Exercise goal —
Aside from the pictures, the entries should be given again exactly.

[Saved entries]
==*==

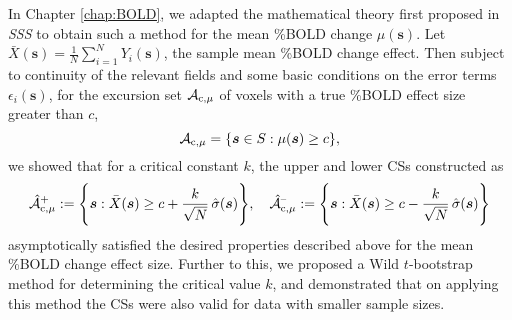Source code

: In Chapter \ref{chap:BOLD}, we adapted the mathematical theory first proposed in \textit{SSS} to obtain such a method for the mean \%BOLD change $\mu(\bm{s})$. Let $\bar{X}(\bm{s}) = \frac{1}{N}\sum_{i=1}^{N} Y_{i}(\bm{s})$, the sample mean \%BOLD change effect. Then subject to continuity of the relevant fields and some basic conditions on the error terms $\epsilon_{i}(\bm{s})$, for the excursion set $\operatorname{\mathcal{A}_{c,\mu}}$ of voxels with a true \%BOLD effect size greater than $c$,
\begin{equation}
\label{eq:mu_excursion}
\operatorname{\mathcal{A}_{c,\mu}} = \{\bm{s} \in S : \mu(\bm{s})\geq c \},
\end{equation}
we showed that for a critical constant $k$, the upper and lower CSs constructed as 
\begin{equation}
\label{eq:mu_CSs}
\operatorname{\hat{\mathcal{A}}_{c,\mu}^+} := \Bigg\{\bm{s} : \bar{X}(\bm{s}) \geq c + \frac{k}{\sqrt{N}}\, \hat{\sigma}(\bm{s}) \Bigg\}, \quad \operatorname{\hat{\mathcal{A}}_{c,\mu}^{\textrm{--}}} := \Bigg\{\bm{s} : \bar{X}(\bm{s}) \geq c - \frac{k}{{\sqrt{N}}} \,\hat{\sigma}(\bm{s}) \Bigg\}
\end{equation}
 asymptotically satisfied the desired properties described above for the mean \%BOLD change effect size. Further to this, we proposed a Wild $t$-bootstrap method for determining the critical value $k$, and demonstrated that on applying this method the CSs were also valid for data with smaller sample sizes.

==*==

Output of the exercise —
Source code

: In Chapter \ref{chap:BOLD}, we adapted the mathematical theory first proposed in \textit{SSS} to obtain such a method for the mean \%BOLD change $\mu(\bm{s})$. Let $\bar{X}(\bm{s}) = \frac{1}{N}\sum_{i=1}^{N} Y_{i}(\bm{s})$, the sample mean \%BOLD change effect. Then subject to continuity of the relevant fields and some basic conditions on the error terms $\epsilon_{i}(\bm{s})$, for the excursion set $\operatorname{\mathcal{A}_{c,\mu}}$ of voxels with a true \%BOLD effect size greater than $c$,
\begin{equation}
\label{eq:mu_excursion}
\operatorname{\mathcal{A}_{c,\mu}} = \{\bm{s} \in S : \mu(\bm{s})\geq c \},
\end{equation}
we showed that for a critical constant $k$, the upper and lower CSs constructed as 
\begin{equation}
\label{eq:mu_CSs}
\operatorname{\hat{\mathcal{A}}_{c,\mu}^+} := \Bigg\{\bm{s} : \bar{X}(\bm{s}) \geq c + \frac{k}{\sqrt{N}}\, \hat{\sigma}(\bm{s}) \Bigg\}, \quad \operatorname{\hat{\mathcal{A}}_{c,\mu}^{\textrm{--}}} := \Bigg\{\bm{s} : \bar{X}(\bm{s}) \geq c - \frac{k}{{\sqrt{N}}} \,\hat{\sigma}(\bm{s}) \Bigg\}
\end{equation}
 asymptotically satisfied the desired properties described above for the mean \%BOLD change effect size. Further to this, we proposed a Wild $t$-bootstrap method for determining the critical value $k$, and demonstrated that on applying this method the CSs were also valid for data with smaller sample sizes.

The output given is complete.